**What is required:** Below is some data. Retype exactly the lines starting at the one with "other advanced visualizations." and ending at the one with "Add-in GUI should launch".
Record set Start Marker
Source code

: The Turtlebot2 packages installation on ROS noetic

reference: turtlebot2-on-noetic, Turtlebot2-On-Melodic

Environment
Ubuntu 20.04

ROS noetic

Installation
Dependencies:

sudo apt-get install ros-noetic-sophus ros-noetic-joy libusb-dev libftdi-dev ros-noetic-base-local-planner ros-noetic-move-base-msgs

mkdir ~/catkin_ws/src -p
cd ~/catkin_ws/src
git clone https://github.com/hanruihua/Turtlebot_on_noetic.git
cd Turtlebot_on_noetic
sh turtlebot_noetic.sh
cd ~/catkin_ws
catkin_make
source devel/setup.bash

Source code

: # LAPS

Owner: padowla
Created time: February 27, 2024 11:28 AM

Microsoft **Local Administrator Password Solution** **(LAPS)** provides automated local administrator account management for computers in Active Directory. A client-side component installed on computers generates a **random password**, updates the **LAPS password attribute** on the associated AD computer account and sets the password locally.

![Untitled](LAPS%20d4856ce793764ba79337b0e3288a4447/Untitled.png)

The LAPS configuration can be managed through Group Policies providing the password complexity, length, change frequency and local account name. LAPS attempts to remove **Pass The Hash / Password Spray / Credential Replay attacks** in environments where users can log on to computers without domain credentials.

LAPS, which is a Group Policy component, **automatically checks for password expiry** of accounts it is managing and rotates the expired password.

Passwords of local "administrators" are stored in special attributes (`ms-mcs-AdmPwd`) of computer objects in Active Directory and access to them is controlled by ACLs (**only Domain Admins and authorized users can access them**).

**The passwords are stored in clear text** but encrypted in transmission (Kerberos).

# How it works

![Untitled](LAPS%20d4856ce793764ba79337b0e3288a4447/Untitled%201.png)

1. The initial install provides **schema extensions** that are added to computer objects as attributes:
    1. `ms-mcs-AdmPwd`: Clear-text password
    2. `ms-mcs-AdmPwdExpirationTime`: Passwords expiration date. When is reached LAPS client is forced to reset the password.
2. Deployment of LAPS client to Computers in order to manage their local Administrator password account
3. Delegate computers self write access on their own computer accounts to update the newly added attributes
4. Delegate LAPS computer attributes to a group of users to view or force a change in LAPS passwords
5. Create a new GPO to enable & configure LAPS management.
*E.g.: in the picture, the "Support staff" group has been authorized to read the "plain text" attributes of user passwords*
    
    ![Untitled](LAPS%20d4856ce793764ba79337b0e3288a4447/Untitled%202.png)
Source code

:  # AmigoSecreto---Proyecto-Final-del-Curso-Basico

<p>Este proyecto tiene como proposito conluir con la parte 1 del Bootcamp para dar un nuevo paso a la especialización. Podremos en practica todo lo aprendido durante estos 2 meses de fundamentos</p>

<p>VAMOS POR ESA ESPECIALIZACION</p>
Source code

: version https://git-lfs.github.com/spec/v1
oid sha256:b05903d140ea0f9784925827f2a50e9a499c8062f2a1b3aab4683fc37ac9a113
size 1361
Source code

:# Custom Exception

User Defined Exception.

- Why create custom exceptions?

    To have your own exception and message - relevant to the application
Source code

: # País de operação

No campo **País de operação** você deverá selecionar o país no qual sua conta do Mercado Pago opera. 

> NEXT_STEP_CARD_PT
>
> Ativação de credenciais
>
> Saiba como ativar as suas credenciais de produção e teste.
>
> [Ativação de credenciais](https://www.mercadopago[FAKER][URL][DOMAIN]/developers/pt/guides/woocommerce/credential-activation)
Record set End Marker
Record set Start Marker
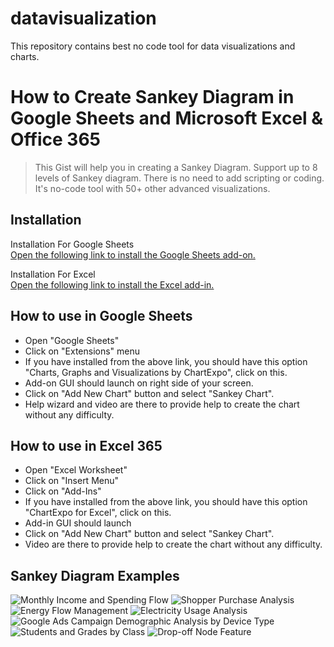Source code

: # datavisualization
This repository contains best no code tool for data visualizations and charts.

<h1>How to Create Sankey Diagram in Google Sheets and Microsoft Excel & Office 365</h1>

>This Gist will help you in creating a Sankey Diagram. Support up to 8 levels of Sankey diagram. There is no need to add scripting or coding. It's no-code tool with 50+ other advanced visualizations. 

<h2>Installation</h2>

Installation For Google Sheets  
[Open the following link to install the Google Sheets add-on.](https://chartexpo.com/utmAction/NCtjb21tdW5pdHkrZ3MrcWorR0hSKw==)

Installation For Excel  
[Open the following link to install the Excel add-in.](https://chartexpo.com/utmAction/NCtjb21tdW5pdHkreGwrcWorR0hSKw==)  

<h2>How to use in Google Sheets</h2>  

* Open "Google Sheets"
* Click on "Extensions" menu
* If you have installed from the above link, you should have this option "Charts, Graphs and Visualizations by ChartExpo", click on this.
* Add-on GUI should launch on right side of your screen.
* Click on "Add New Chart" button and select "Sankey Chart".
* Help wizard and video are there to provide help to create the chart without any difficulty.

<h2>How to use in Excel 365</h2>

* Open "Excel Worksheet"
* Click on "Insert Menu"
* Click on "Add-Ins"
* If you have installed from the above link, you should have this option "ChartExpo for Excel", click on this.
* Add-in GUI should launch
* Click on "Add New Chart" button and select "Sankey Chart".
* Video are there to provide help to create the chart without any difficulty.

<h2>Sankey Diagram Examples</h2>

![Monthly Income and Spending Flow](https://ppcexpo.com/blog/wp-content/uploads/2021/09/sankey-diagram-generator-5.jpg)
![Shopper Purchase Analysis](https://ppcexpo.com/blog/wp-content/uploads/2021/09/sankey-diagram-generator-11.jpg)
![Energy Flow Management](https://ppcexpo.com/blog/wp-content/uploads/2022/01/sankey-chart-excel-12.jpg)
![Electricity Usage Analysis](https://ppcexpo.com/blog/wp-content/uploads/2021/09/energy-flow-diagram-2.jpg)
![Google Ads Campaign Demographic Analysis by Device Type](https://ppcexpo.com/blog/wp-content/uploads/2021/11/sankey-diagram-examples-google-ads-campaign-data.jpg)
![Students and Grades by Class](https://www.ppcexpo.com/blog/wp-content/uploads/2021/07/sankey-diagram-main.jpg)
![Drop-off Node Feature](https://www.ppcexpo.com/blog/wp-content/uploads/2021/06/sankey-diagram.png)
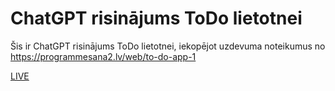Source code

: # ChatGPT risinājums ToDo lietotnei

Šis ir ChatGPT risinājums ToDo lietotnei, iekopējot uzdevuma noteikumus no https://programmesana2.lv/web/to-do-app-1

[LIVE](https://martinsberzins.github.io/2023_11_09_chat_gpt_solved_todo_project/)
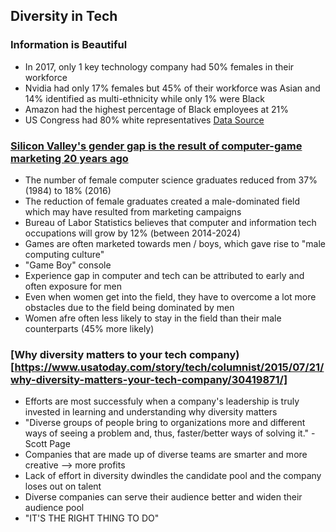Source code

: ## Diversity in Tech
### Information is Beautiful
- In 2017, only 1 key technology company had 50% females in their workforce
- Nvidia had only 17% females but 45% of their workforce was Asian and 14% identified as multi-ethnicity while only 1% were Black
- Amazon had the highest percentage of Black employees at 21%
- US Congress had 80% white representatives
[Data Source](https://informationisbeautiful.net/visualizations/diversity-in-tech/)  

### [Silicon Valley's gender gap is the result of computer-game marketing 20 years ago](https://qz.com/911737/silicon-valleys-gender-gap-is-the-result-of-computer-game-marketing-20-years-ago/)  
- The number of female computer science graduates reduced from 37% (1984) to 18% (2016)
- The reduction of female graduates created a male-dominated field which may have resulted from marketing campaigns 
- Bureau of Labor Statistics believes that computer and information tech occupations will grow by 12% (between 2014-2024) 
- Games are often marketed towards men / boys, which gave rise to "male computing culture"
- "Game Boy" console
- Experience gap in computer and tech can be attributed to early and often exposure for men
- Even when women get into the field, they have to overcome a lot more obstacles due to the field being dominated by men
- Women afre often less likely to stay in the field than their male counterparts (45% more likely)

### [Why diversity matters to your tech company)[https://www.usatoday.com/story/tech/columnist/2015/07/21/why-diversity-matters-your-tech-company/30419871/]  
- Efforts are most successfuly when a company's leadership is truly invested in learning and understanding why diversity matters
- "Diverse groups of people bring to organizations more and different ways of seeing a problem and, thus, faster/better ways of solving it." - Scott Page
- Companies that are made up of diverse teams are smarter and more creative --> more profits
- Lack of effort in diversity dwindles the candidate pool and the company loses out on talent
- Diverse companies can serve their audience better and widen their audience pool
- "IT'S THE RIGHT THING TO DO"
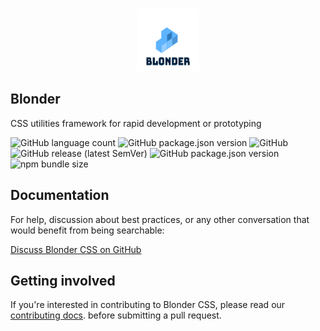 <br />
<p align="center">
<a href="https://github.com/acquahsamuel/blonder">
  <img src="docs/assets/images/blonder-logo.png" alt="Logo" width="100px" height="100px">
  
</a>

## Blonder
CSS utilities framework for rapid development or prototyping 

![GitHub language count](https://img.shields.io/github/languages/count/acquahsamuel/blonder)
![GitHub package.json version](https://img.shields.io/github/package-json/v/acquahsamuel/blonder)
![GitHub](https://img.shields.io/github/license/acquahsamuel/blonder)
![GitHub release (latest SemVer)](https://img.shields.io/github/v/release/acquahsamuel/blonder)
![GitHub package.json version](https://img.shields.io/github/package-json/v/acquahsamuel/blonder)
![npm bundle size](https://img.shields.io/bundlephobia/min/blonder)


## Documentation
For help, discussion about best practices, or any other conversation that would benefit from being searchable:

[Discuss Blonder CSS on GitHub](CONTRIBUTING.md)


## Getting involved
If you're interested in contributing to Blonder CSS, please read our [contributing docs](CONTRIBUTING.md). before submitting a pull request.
Record set End Marker
Record set Start Marker
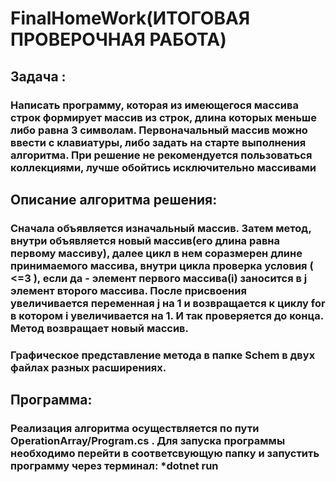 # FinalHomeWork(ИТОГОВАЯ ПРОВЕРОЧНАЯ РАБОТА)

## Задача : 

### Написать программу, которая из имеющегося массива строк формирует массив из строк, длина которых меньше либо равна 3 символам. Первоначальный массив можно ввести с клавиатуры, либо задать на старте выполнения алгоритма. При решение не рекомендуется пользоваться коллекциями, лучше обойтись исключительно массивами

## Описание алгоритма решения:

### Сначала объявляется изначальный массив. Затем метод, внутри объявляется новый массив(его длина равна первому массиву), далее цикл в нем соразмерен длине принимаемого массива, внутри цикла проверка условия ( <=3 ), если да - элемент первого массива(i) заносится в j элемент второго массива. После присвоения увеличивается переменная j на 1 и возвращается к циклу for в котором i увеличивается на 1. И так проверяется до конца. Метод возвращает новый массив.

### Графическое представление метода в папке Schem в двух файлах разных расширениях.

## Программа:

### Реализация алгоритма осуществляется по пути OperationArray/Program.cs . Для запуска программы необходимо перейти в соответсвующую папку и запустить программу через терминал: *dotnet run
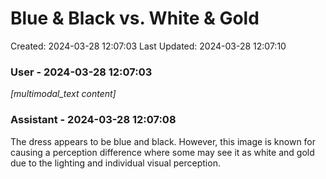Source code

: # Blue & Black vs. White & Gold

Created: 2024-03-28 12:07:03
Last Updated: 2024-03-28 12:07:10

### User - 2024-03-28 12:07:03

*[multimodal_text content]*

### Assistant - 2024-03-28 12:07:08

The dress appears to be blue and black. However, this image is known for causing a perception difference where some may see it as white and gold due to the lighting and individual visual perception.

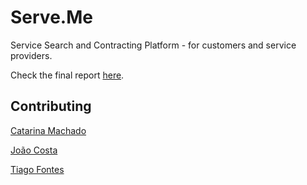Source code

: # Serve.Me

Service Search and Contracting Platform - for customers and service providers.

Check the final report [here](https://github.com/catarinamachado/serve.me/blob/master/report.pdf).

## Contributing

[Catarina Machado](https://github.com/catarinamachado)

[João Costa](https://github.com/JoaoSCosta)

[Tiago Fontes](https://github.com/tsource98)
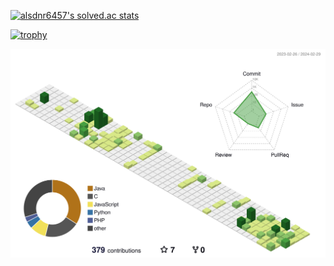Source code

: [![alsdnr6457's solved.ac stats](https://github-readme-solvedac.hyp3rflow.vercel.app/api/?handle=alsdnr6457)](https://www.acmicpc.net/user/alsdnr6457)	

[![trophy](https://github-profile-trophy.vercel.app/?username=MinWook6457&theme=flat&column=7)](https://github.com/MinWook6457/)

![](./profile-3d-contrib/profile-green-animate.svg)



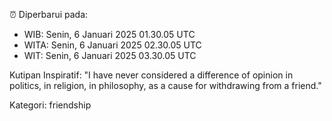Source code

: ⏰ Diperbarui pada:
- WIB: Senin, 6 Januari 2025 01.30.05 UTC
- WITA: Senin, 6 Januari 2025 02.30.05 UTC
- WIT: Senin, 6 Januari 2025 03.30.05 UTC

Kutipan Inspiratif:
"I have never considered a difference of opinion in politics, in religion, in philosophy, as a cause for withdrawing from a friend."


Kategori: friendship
Record set End Marker
**Answer space:**
>This Gist will help you in creating a Sankey Diagram. Support up to 8 levels of Sankey diagram. There is no need to add scripting or coding. It's no-code tool with 50+ other advanced visualizations. 

<h2>Installation</h2>

Installation For Google Sheets  
[Open the following link to install the Google Sheets add-on.](https://chartexpo.com/utmAction/NCtjb21tdW5pdHkrZ3MrcWorR0hSKw==)

Installation For Excel  
[Open the following link to install the Excel add-in.](https://chartexpo.com/utmAction/NCtjb21tdW5pdHkreGwrcWorR0hSKw==)  

<h2>How to use in Google Sheets</h2>  

* Open "Google Sheets"
* Click on "Extensions" menu
* If you have installed from the above link, you should have this option "Charts, Graphs and Visualizations by ChartExpo", click on this.
* Add-on GUI should launch on right side of your screen.
* Click on "Add New Chart" button and select "Sankey Chart".
* Help wizard and video are there to provide help to create the chart without any difficulty.

<h2>How to use in Excel 365</h2>

* Open "Excel Worksheet"
* Click on "Insert Menu"
* Click on "Add-Ins"
* If you have installed from the above link, you should have this option "ChartExpo for Excel", click on this.
* Add-in GUI should launch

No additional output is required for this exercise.